It is (I'll be bold and say impossible) for an animator to get the motions perfect for anything more than relatively simple facial actuation. There are just too many, often subconscious factors that go into facial action...but all of these are important to achieve a realistic result.
Motion capture has been used to solve this problem, taking the burden away from the animator, but the mapping problem is still difficult, we have a sparse sampling of skin motion from a human that has different facial characteristics from the model being animated. How do you handle the skin in between the motion capture points? Some sort of interpolation scheme is usually used, but this is a gross oversimplification of skin physics...not to mention, that it doesn't account for secondary motion of the skin such as wrinkling.

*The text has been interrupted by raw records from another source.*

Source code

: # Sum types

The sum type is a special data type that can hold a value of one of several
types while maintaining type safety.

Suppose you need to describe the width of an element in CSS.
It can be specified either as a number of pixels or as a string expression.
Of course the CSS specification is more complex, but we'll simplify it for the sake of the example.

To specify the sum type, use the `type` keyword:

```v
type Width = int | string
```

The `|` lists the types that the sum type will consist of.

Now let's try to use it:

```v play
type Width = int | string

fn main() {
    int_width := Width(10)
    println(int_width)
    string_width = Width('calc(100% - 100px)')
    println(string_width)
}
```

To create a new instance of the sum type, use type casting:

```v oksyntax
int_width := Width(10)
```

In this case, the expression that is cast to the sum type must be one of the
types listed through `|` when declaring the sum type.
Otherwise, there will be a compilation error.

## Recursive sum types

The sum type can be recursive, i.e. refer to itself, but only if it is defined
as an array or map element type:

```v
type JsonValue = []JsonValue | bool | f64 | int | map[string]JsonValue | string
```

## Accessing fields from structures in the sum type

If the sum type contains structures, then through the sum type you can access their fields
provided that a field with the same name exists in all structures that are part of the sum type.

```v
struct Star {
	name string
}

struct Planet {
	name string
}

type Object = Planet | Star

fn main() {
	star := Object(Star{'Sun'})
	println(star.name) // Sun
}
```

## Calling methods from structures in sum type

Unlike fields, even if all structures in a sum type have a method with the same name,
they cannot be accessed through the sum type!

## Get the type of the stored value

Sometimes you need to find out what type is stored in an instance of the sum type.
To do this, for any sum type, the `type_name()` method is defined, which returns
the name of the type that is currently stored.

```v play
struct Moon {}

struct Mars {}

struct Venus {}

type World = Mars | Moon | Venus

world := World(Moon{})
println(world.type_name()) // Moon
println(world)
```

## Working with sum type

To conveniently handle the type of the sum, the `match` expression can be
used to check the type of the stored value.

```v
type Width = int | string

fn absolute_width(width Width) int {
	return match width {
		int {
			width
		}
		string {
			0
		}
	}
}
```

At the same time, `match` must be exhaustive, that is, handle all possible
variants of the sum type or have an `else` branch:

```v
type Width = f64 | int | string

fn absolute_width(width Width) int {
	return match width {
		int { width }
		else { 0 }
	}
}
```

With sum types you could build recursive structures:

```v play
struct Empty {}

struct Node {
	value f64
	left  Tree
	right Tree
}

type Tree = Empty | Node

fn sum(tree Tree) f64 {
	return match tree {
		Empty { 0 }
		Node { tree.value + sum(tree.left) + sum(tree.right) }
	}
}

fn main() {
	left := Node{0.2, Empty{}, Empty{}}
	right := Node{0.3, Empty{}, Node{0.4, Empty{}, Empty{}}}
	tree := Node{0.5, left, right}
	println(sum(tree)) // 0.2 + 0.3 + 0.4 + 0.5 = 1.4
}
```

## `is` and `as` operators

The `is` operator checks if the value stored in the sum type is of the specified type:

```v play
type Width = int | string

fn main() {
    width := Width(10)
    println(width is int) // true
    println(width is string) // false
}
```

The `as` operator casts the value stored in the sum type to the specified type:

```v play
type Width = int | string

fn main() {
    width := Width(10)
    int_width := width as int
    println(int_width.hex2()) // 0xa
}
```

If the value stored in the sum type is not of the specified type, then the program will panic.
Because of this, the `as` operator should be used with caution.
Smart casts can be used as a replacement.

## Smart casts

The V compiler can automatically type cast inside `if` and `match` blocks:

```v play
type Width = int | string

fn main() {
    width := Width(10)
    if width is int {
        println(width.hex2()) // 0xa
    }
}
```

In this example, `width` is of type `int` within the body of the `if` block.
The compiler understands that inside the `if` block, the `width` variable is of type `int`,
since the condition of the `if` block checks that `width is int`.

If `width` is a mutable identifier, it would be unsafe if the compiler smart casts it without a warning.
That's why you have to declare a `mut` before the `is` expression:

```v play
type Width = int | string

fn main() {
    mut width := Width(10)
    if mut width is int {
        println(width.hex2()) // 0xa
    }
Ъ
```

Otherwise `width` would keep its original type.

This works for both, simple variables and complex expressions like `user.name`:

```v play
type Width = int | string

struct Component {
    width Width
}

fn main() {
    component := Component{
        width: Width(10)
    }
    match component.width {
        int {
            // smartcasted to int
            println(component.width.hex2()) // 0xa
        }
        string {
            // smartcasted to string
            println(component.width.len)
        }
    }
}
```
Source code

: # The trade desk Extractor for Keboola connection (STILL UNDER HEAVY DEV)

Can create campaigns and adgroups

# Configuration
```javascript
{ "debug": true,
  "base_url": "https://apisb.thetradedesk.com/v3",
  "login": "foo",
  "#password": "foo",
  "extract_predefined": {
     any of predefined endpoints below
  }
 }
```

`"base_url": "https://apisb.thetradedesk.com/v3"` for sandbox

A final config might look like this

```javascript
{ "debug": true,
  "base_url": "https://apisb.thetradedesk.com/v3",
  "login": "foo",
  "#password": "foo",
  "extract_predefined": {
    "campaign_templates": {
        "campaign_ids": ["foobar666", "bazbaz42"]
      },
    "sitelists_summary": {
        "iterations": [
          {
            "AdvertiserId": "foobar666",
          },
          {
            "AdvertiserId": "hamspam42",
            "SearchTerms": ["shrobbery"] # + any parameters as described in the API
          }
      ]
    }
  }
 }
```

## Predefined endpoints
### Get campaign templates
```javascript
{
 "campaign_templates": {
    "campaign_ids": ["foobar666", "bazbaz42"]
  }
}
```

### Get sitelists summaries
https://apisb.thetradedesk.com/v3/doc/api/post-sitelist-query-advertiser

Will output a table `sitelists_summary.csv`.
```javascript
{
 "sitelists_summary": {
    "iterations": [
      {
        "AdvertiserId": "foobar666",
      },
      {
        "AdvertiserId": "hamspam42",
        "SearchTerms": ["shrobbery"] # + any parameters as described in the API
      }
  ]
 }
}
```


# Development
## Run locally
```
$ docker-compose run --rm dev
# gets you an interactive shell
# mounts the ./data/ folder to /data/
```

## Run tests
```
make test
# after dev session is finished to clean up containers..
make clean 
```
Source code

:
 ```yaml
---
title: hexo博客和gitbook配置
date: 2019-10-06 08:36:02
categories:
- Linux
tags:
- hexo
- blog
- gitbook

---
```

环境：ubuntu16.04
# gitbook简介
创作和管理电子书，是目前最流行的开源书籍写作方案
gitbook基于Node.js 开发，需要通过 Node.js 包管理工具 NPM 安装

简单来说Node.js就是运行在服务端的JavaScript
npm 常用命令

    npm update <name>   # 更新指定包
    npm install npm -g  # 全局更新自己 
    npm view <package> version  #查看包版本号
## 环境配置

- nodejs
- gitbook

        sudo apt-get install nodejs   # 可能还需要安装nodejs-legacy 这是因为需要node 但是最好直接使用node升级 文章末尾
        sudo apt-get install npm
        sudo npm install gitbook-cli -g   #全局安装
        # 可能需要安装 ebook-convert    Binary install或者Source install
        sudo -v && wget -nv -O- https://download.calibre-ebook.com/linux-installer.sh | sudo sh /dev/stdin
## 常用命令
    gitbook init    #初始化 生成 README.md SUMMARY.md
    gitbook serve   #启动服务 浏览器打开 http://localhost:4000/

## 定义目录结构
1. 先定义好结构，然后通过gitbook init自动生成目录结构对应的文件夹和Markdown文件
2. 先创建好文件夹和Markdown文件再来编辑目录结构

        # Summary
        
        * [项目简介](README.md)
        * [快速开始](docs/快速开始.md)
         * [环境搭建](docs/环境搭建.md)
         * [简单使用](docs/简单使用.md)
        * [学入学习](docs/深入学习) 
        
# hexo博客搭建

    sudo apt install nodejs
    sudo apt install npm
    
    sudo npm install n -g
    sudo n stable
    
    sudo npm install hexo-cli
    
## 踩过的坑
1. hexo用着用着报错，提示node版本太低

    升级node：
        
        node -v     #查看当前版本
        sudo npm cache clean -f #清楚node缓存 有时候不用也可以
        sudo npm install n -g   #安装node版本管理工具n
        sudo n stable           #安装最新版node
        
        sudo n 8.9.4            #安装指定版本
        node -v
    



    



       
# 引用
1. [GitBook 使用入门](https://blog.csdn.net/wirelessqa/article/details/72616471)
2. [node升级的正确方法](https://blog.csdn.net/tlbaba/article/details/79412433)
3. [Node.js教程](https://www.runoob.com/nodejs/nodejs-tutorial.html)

Anyway, in short, its a hard problem. BUT, I have no doubt that the problem will be solved...
rant over
The only redeeming part about the MTV movie awards: the fact that, underneath it all, they're just poking fun at self-important movie stars.
Inanity is not to be confused with satire, and calling the MTV movie awards such is giving the network way too much credit. If you've ever watched one of these things, they're taken about as seriously as anything can be in their teeny-bopper mentality. Obviously it's not on the same level of seriousness (and pretentiousness) as the Academy Awards, but that in no way implies some sort of smart social commentary.
MTV has always tried to present these awards as an alternative to the Academy Awards. That's not the way you do satire - nobody reads The Onion as an alternative to the Washington Post, for example; you don't go there trying to get actual news. These awards aren't satire at all. They may be irreverent, but they're totally straight underneath it all.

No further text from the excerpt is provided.